* GIVEN DATA *
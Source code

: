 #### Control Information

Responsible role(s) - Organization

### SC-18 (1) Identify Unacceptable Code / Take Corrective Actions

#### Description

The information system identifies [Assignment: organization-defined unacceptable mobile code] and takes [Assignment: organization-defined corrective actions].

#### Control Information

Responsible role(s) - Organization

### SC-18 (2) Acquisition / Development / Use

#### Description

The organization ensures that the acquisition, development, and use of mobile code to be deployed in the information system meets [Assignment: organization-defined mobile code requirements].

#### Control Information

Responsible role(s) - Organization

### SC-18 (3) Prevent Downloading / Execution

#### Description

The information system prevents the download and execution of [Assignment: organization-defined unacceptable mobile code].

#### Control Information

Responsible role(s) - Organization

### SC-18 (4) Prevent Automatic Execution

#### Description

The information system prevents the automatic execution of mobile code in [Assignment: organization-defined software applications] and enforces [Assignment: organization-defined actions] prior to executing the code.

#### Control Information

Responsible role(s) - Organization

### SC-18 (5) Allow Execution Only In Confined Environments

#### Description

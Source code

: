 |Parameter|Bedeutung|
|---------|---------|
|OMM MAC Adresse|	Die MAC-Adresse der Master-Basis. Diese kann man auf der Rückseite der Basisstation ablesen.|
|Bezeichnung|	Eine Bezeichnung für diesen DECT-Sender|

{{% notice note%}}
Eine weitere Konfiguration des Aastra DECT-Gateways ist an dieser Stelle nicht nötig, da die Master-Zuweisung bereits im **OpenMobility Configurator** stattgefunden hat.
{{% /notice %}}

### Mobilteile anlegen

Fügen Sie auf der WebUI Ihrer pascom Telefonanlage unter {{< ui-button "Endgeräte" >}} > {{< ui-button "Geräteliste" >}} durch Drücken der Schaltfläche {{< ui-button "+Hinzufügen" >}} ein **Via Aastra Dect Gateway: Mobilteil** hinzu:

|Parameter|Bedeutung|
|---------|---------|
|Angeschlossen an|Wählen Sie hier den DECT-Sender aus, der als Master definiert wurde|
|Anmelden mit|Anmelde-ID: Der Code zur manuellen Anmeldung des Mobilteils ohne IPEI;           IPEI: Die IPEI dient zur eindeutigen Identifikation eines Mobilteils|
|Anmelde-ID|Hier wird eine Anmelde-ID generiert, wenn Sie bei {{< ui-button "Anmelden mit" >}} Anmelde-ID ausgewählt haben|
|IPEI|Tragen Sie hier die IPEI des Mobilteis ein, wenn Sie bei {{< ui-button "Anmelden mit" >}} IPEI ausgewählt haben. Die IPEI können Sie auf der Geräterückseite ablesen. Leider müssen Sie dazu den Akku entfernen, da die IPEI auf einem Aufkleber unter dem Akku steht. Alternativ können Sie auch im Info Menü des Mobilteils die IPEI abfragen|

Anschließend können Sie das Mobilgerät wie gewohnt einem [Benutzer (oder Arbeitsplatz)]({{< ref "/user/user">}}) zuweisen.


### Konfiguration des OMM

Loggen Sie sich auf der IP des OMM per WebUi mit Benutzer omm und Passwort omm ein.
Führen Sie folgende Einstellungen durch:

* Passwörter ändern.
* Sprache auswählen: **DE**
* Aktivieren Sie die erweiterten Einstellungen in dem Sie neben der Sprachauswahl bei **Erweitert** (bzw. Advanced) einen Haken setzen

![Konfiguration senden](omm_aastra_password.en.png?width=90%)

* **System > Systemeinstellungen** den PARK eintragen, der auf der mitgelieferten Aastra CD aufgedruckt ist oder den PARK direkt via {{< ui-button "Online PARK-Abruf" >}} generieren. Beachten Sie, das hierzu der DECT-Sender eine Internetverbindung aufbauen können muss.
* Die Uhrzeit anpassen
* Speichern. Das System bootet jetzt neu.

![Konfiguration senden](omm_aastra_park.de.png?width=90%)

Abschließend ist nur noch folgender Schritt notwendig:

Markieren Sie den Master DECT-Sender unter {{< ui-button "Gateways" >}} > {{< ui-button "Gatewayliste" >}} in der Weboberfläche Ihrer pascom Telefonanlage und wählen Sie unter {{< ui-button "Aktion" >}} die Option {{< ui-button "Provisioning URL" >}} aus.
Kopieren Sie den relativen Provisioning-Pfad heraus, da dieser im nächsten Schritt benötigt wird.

* TASK *
Return only the lines of the records in which the string "ausgewählt" appears.

* OUTPUT FOR THIS TASK *
|Anmelde-ID|Hier wird eine Anmelde-ID generiert, wenn Sie bei {{< ui-button "Anmelden mit" >}} Anmelde-ID ausgewählt haben|
|IPEI|Tragen Sie hier die IPEI des Mobilteis ein, wenn Sie bei {{< ui-button "Anmelden mit" >}} IPEI ausgewählt haben. Die IPEI können Sie auf der Geräterückseite ablesen. Leider müssen Sie dazu den Akku entfernen, da die IPEI auf einem Aufkleber unter dem Akku steht. Alternativ können Sie auch im Info Menü des Mobilteils die IPEI abfragen|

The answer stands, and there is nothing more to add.